Les Deux in Paris: “A Tangible Testament to 15 Years of Craft.”

Les Deux in Paris: “A Tangible Testament to 15 Years of Craft.”

🇩🇰 Du finder den danske version af denne artikel her.
🇫🇷 Vous pouvez lire la version française de cet article ici.


The Danish fashion brand Les Deux has opened the doors to its first store in Paris—a milestone marking the next chapter in the brand’s international journey.

Situated in the heart of the French capital, at the very centre of the fashion world, the store embodies everything Les Deux has cultivated over 15 years: contrast, craftsmanship, and character.

From Copenhagen to Paris. From local boutiques to international shop-in-shops, and now a permanent base in one of the world’s most influential cities.

We spoke with Andreas von der Heide, co-founder of Les Deux, about the significance of the opening, the initial reactions, and the journey that brought the brand here. Finally, Mathias Jensen, the long-serving creative director, shares his thoughts on the store’s design and spirit.


“It is a tangible testament to the dedication of countless people over many years”

Andreas von der Heide

Andreas von der Heide (To the right) Co-founder Les Deux.


Andreas, why was Paris chosen as Les Deux’s next physical step?

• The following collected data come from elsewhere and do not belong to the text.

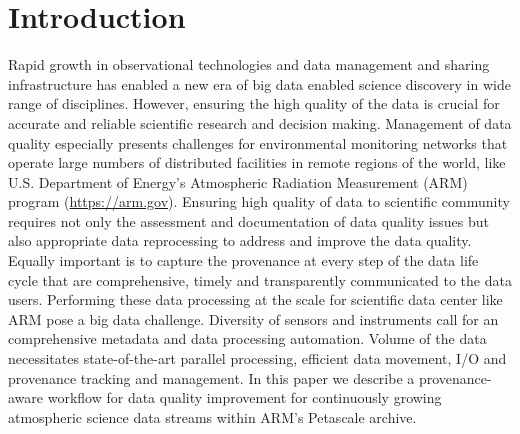 \section{Introduction}
Rapid growth in observational technologies and data management and
sharing infrastructure has enabled a new era of big data enabled science
discovery in wide range of disciplines. However, ensuring the high
quality of the data is crucial for accurate and reliable scientific
research and decision making. Management of data quality especially
presents challenges for environmental monitoring networks that operate
large numbers of distributed facilities in remote regions of the world,
like U.S. Department of Energy's Atmospheric Radiation Measurement (ARM)
program (\url{https://arm.gov}). Ensuring high quality of data to
scientific community requires not only  the assessment and
documentation of data quality issues but also appropriate data reprocessing to
address and improve the data quality.
Equally important is to capture the provenance at every step of
the data life cycle that are comprehensive, timely and transparently
communicated to the data users.
Performing these data processing at the scale for scientific data center
like ARM pose a big data challenge. Diversity of sensors and instruments
call for an comprehensive metadata and data processing automation.
Volume of the data necessitates state-of-the-art parallel processing,
efficient data movement, I/O and provenance tracking and management.
In this paper we describe a provenance-aware workflow for
data quality improvement for continuously growing
atmospheric science data streams within ARM's Petascale archive.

“Primarily because the French market has become a significant one for us, a journey that has taken us from being an unknown brand to one of the most relevant menswear labels. From the first stores carrying our products, to our initial pop-ups, to shop-in-shop openings in major retailers like Galeries Lafayette, and then establishing our own offices with our dedicated team—today, we can finally open our own doors.

Moreover, Paris is the most influential international fashion capital, where our presence generates global attention. Forbes, for instance, has flown from New York to Paris to cover our story.”

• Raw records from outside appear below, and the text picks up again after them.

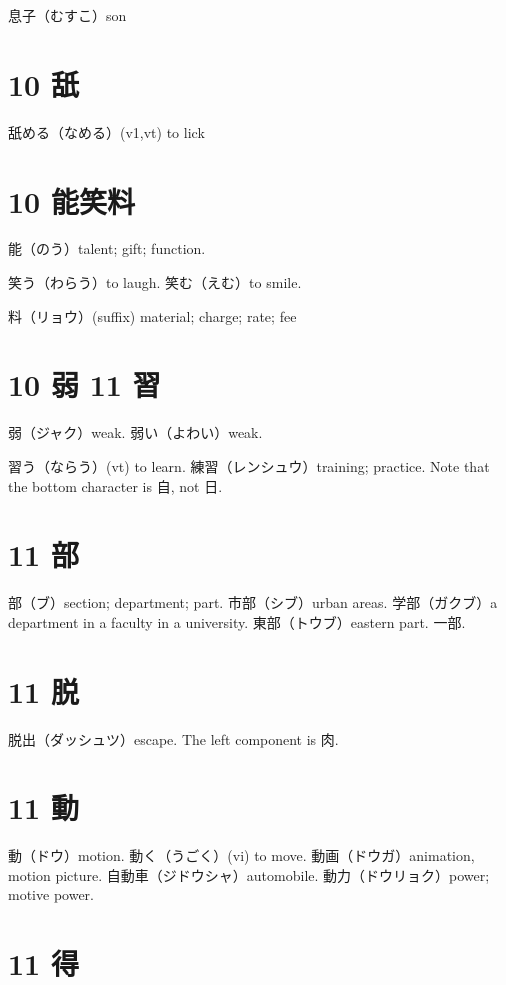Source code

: 息子（むすこ）son

\section{10 舐}

舐める（なめる）(v1,vt) to lick

\section{10 能笑料}

能（のう）talent; gift; function.

笑う（わらう）to laugh.
笑む（えむ）to smile.

料（リョウ）(suffix) material; charge; rate; fee

\section{10 弱 11 習}

弱（ジャク）weak.
弱い（よわい）weak.

習う（ならう）(vt) to learn.
練習（レンシュウ）training; practice.
Note that the bottom character is 自, not 日.

\section{11 部}

部（ブ）section; department; part.
市部（シブ）urban areas.
学部（ガクブ）a department in a faculty in a university.
東部（トウブ）eastern part.
一部.

\section{11 脱}

脱出（ダッシュツ）escape.
The left component is 肉.

\section{11 動}

動（ドウ）motion.
動く（うごく）(vi) to move.
動画（ドウガ）animation, motion picture.
自動車（ジドウシャ）automobile.
動力（ドウリョク）power; motive power.

\section{11 得}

“For me, it is another step in the 15-year journey we have been on.”

Les Deux
Les Deux Paris Store

What does opening a store in the fashion capital mean for you as a Danish brand?

“We are incredibly proud to be Danish and to represent Danish menswear on the global stage, showing that we can compete at a high international level. This store is more than just a shop—it is a tangible testament to all the hard work we have put in over the years.

It embodies the dedication of countless people over many years—not only internally, but also the many stores back home in Scandinavia that believed in us and laid the foundation for our bold step onto the international stage.

…And it means a great deal to our entire organisation across all countries. I can feel just how proud our teams are these days.”

You opened on Thursday. How have the first local reactions been?

“We hosted a soft opening on Friday to test our team, who have trained and worked in our various shop-in-shops in Paris. The first days have been extremely positive, and you can really feel that the city operates at a completely different retail level.”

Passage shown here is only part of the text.